When I look back, I remember the values RCB have taught me
AB de Villiers and Kohli’s bromance has been one of the highlights of being an RCB fanTT archives
But fandom is more than just results. When I look back at my experiences of watching RCB, I remember the values that my journey as a fan of the franchise has taught me. For instance, the bromance between Kohli and de Villiers and how two of the finest in the game can get along effortlessly, feeding off each other’s success without any ego or envy. Their partnership in Mumbai in 2015, when the duo put on 215 for the second wicket, is something I can never forget.
I have had the pleasure of watching RCB twice in person, both at the Eden Gardens, with both matches yielding victories. There was the 2019 match that saw Kohli notch up his fifth IPL century, bringing Eden to its feet. And then there was the first eliminator from last season, when another century grabbed the headlines, this time from young star Rajat Patidar, sending RCB through to the second qualifier. Returning home with a sore throat had never felt better, but what surprised me was the passion in Kolkata for RCB. Streets were lined with red in the land of purple and gold and RCB chants could be heard on both sides of the Vidyasagar Setu.

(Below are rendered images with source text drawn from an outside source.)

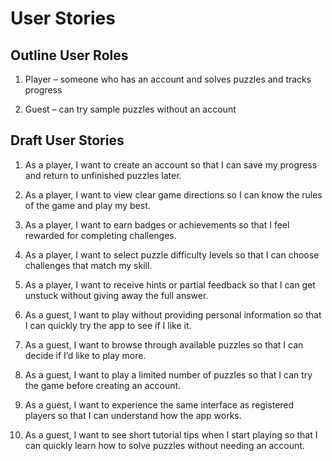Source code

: # User Stories
## Outline User Roles
1. Player – someone who has an account and solves puzzles and tracks progress

2. Guest – can try sample puzzles without an account

## Draft User Stories

1. As a player, I want to create an account so that I can save my progress and return to unfinished puzzles later.

2. As a player, I want to view clear game directions so I can know the rules of the game and play my best.

3. As a player, I want to earn badges or achievements so that I feel rewarded for completing challenges.

4. As a player, I want to select puzzle difficulty levels so that I can choose challenges that match my skill.

5. As a player, I want to receive hints or partial feedback so that I can get unstuck without giving away the full answer.

6. As a guest, I want to play without providing personal information so that I can quickly try the app to see if I like it.
   
7. As a guest, I want to browse through available puzzles so that I can decide if I’d like to play more.
   
8. As a guest, I want to play a limited number of puzzles so that I can try the game before creating an account.
   
9. As a guest, I want to experience the same interface as registered players so that I can understand how the app works.
    
10. As a guest, I want to see short tutorial tips when I start playing so that I can quickly learn how to solve puzzles without needing an account.
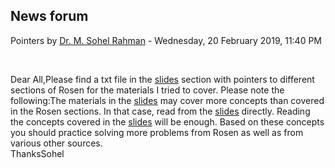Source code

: <h2>News forum</h2><a href="https://moodle.cse.buet.ac.bd/user/view.php?id=33&course=382"></a>
Pointers
by <a href="https://moodle.cse.buet.ac.bd/user/view.php?id=33&course=382">Dr. M. Sohel Rahman</a> - Wednesday, 20 February 2019, 11:40 PM


 

Dear All,Please find a txt file in the <a href="..%5C..%5CSlides%20Folder">slides</a> section with pointers to different sections of Rosen for the materials I tried to cover. Please note the following:The materials in the <a href="..%5C..%5CSlides%20Folder">slides</a> may cover more concepts than covered in the Rosen sections. In that case, read from the <a href="..%5C..%5CSlides%20Folder">slides</a> directly. Reading the concepts covered in the <a href="..%5C..%5CSlides%20Folder">slides</a> will be enough. Based on these concepts you should practice solving more problems from Rosen as well as from various other sources.<br />ThanksSohel<br /><br /><br />






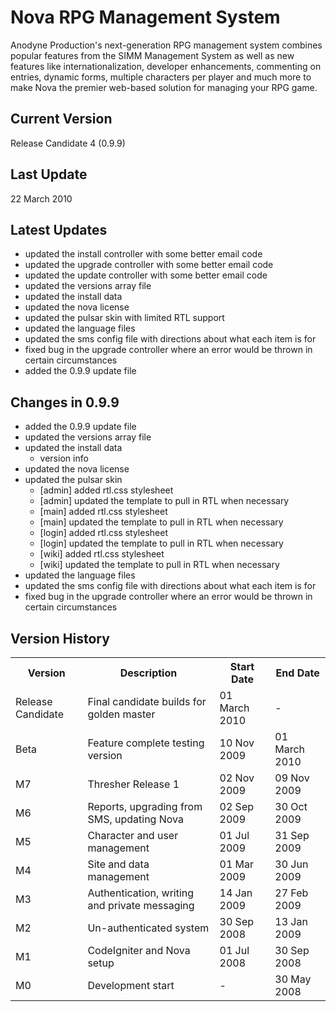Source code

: Nova RPG Management System
==========================
Anodyne Production's next-generation RPG management system combines popular features from the SIMM Management System as well as new features like internationalization, developer enhancements, commenting on entries, dynamic forms, multiple characters per player and much more to make Nova the premier web-based solution for managing your RPG game.

Current Version
---------------
Release Candidate 4 (0.9.9)

Last Update
-----------
22 March 2010

Latest Updates
--------------
* updated the install controller with some better email code
* updated the upgrade controller with some better email code
* updated the update controller with some better email code
* updated the versions array file
* updated the install data
* updated the nova license
* updated the pulsar skin with limited RTL support
* updated the language files
* updated the sms config file with directions about what each item is for
* fixed bug in the upgrade controller where an error would be thrown in certain circumstances
* added the 0.9.9 update file

Changes in 0.9.9
----------------
* added the 0.9.9 update file
* updated the versions array file
* updated the install data
    * version info
* updated the nova license
* updated the pulsar skin
   * [admin] added rtl.css stylesheet
   * [admin] updated the template to pull in RTL when necessary
   * [main] added rtl.css stylesheet
   * [main] updated the template to pull in RTL when necessary
   * [login] added rtl.css stylesheet
   * [login] updated the template to pull in RTL when necessary
   * [wiki] added rtl.css stylesheet
   * [wiki] updated the template to pull in RTL when necessary
* updated the language files
* updated the sms config file with directions about what each item is for
* fixed bug in the upgrade controller where an error would be thrown in certain circumstances

Version History
---------------
<table>
	<tr>
		<th>Version</th><th>Description</th><th>Start Date</th><th>End Date</th>
	</tr>
	<tr>
		<td>Release Candidate</td><td>Final candidate builds for golden master</td><td>01 March 2010</td><td>-</td>
	</tr>
	<tr>
		<td>Beta</td><td>Feature complete testing version</td><td>10 Nov 2009</td><td>01 March 2010</td>
	</tr>
	<tr>
		<td>M7</td><td>Thresher Release 1</td><td>02 Nov 2009</td><td>09 Nov 2009</td>
	</tr>
	<tr>
		<td>M6</td><td>Reports, upgrading from SMS, updating Nova</td><td>02 Sep 2009</td><td>30 Oct 2009</td>
	</tr>
	<tr>
		<td>M5</td><td>Character and user management</td><td>01 Jul 2009</td><td>31 Sep 2009</td>
	</tr>
	<tr>
		<td>M4</td><td>Site and data management</td><td>01 Mar 2009</td><td>30 Jun 2009</td>
	</tr>
	<tr>
		<td>M3</td><td>Authentication, writing and private messaging</td><td>14 Jan 2009</td><td>27 Feb 2009</td>
	</tr>
	<tr>
		<td>M2</td><td>Un-authenticated system</td><td>30 Sep 2008</td><td>13 Jan 2009</td>
	</tr>
	<tr>
		<td>M1</td><td>CodeIgniter and Nova setup</td><td>01 Jul 2008</td><td>30 Sep 2008</td>
	</tr>
	<tr>
		<td>M0</td><td>Development start</td><td>-</td><td>30 May 2008</td>
	</tr>
</table>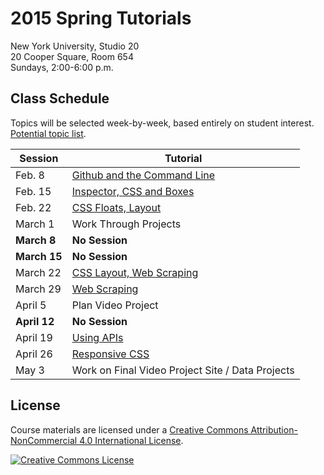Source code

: # 2015 Spring Tutorials

New York University, Studio 20
<br/>20 Cooper Square, Room 654
<br/>Sundays, 2:00-6:00 p.m.

## Class Schedule
Topics will be selected week-by-week, based entirely on student interest. [Potential topic list](https://docs.google.com/a/nyu.edu/document/d/1rzZyDscN-asYUY91dQeHWsxNwRY7QWRAleoN871I5JY/edit?usp=sharing).

| Session | Tutorial |
| --- | --- |
| Feb. 8 | [Github and the Command Line](week1.md) |
| Feb. 15 | [Inspector, CSS and Boxes](week2.md) |
| Feb. 22 | [CSS Floats, Layout](week3.md) |
| March 1 | Work Through Projects |
| __March 8__ | __No Session__ |
| __March 15__ | __No Session__ |
| March 22 | [CSS Layout, Web Scraping](week7.md) |
| March 29 | [Web Scraping](week8.md) |
| April 5 | Plan Video Project |
| __April 12__ | __No Session__ |
| April 19 | [Using APIs](week10.md) |
| April 26 | [Responsive CSS](week11.md) |
| May 3 | Work on Final Video Project Site / Data Projects |

## License
Course materials are licensed under a <a rel="license" href="http://creativecommons.org/licenses/by-nc/4.0/">Creative Commons Attribution-NonCommercial 4.0 International License</a>.

<a rel="license" href="http://creativecommons.org/licenses/by-nc/4.0/"><img alt="Creative Commons License" style="border-width:0" src="https://i.creativecommons.org/l/by-nc/4.0/88x31.png" /></a>
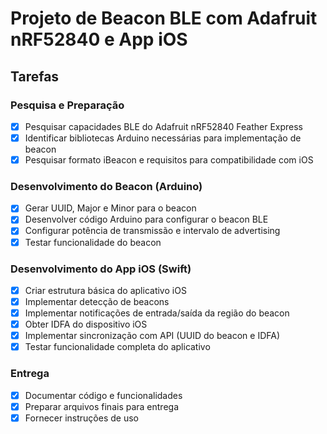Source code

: # Projeto de Beacon BLE com Adafruit nRF52840 e App iOS

## Tarefas

### Pesquisa e Preparação
- [x] Pesquisar capacidades BLE do Adafruit nRF52840 Feather Express
- [x] Identificar bibliotecas Arduino necessárias para implementação de beacon
- [x] Pesquisar formato iBeacon e requisitos para compatibilidade com iOS

### Desenvolvimento do Beacon (Arduino)
- [x] Gerar UUID, Major e Minor para o beacon
- [x] Desenvolver código Arduino para configurar o beacon BLE
- [x] Configurar potência de transmissão e intervalo de advertising
- [x] Testar funcionalidade do beacon

### Desenvolvimento do App iOS (Swift)
- [x] Criar estrutura básica do aplicativo iOS
- [x] Implementar detecção de beacons
- [x] Implementar notificações de entrada/saída da região do beacon
- [x] Obter IDFA do dispositivo iOS
- [x] Implementar sincronização com API (UUID do beacon e IDFA)
- [x] Testar funcionalidade completa do aplicativo

### Entrega
- [x] Documentar código e funcionalidades
- [x] Preparar arquivos finais para entrega
- [x] Fornecer instruções de uso

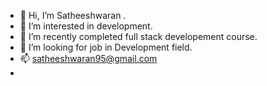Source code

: - 👋 Hi, I’m Satheeshwaran .
- 👀 I’m interested in development.
- 🌱 I’m recently completed full stack developement course.
- 💞️ I’m looking for job in Development field.
- 📫 satheeshwaran95@gmail.com
- 


<!---
Satheesh28062001/Satheesh28062001 is a ✨ special ✨ repository because its `README.md` (this file) appears on your GitHub profile.
You can click the Preview link to take a look at your changes.
--->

Coming to this season, I cheer more in expectation than hope. Over the last three years, RCB have got rid of their yo-yo tendencies to become a stable side that is not reliant on one or two individuals. With Faf du Plessis reinventing himself as a powerplay smasher as well as an astute T20 leader, with Glenn Maxwell taking more responsibility, and with Hasaranga and Harshal Patel capable of picking a wicket at any point, this is a new RCB that knows how to function as a unit. This also means that Kohli, no longer captain, is liberated.
There is nothing I want more from the IPL than to see Kohli’s arc of glory come to its rightful fruition. The only player in IPL history to play for a single team for 15 years (soon to be 16) deserves that one winner’s trophy. In case he misses out again, his greatness will not be diminished, but his story will.
And so with our hearts full of anticipation and our voices eager to be cracked, we go once more. Entering the 16th season as the 12th man (unfortunately, not an impact substitute!) with the assurance that even if we fall again, we will rise anew, with more and more of us committed to the cause. That, after all, is the RCB way. Win or lose, we always stay.